What if one of your top-selling drugs went off-patent--and nobody stepped up to copy it? It sounds like the pleasant daydream of many a Big Pharma CEO. But it's exactly what GlaxoSmithKline chief Andrew Witty says he expects to happen with his respiratory drug Advair.

"We are working on the basis of substantial Advair business for the foreseeable future," Witty said during the big J.P. Morgan healthcare conference (as quoted by Reuters). "It is very difficult to make a generic."

Advair goes off patent in the U.S. next year. But a generics maker would not only have to get approval for its version of the drug, but would have to come up with a delivery system for it, too. Advair is administered via inhaler and is approved for patients with asthma and COPD. Advair Diskus toted up $4.4 billion in U.S. sales in 2008, so keeping those sales on Glaxo's income statement is a big deal.

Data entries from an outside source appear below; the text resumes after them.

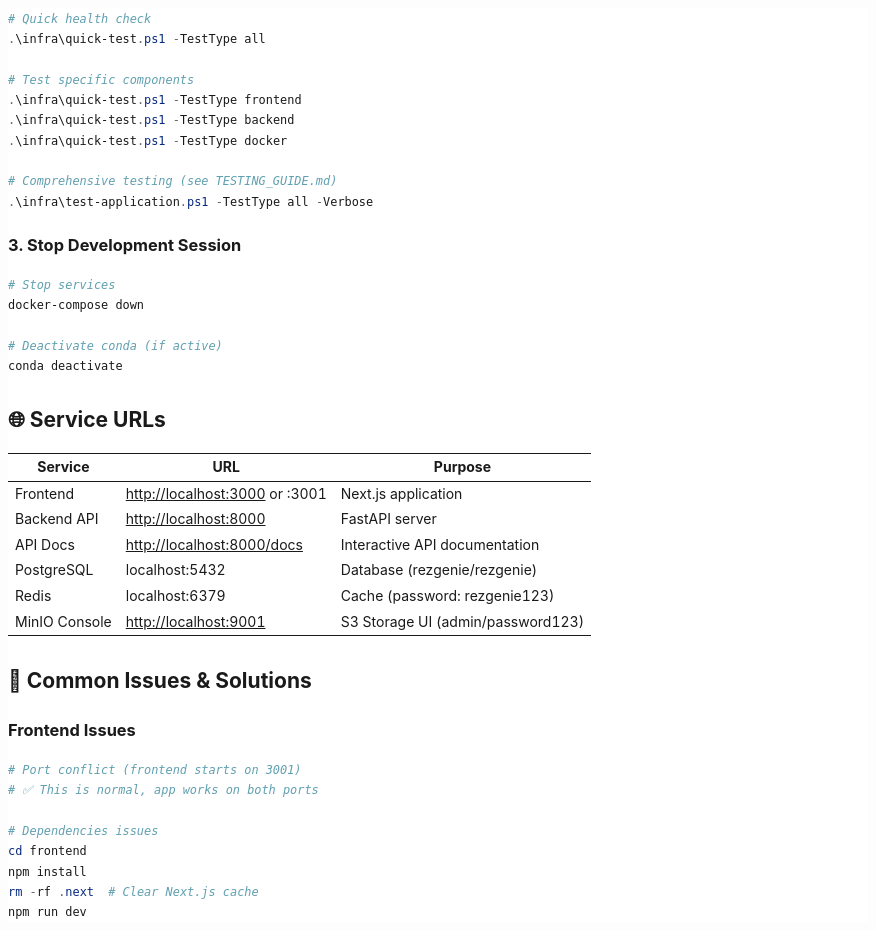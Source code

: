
 ```powershell
# Quick health check
.\infra\quick-test.ps1 -TestType all

# Test specific components
.\infra\quick-test.ps1 -TestType frontend
.\infra\quick-test.ps1 -TestType backend
.\infra\quick-test.ps1 -TestType docker

# Comprehensive testing (see TESTING_GUIDE.md)
.\infra\test-application.ps1 -TestType all -Verbose
```

### 3. Stop Development Session

```powershell
# Stop services
docker-compose down

# Deactivate conda (if active)
conda deactivate
```

## 🌐 Service URLs

| Service | URL | Purpose |
|---------|-----|---------|
| Frontend | <http://localhost:3000> or :3001 | Next.js application |
| Backend API | <http://localhost:8000> | FastAPI server |
| API Docs | <http://localhost:8000/docs> | Interactive API documentation |
| PostgreSQL | localhost:5432 | Database (rezgenie/rezgenie) |
| Redis | localhost:6379 | Cache (password: rezgenie123) |
| MinIO Console | <http://localhost:9001> | S3 Storage UI (admin/password123) |

## 🐛 Common Issues & Solutions

### Frontend Issues

```powershell
# Port conflict (frontend starts on 3001)
# ✅ This is normal, app works on both ports

# Dependencies issues
cd frontend
npm install
rm -rf .next  # Clear Next.js cache
npm run dev
```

Witty dropped a few other tidbits: He expects to launch the new Lupus drug in 2011 with partner Human Genome Sciences. He said it wasn't unreasonable for governments to ask to renegotiate their H1N1 vaccine contracts. And he's still focusing on small, "bolt-on" acquisitions, some of which will spring from this week's conference. Glaxo folks have had some 300 meetings there, he said. "We will do some deals as a consequence," he added.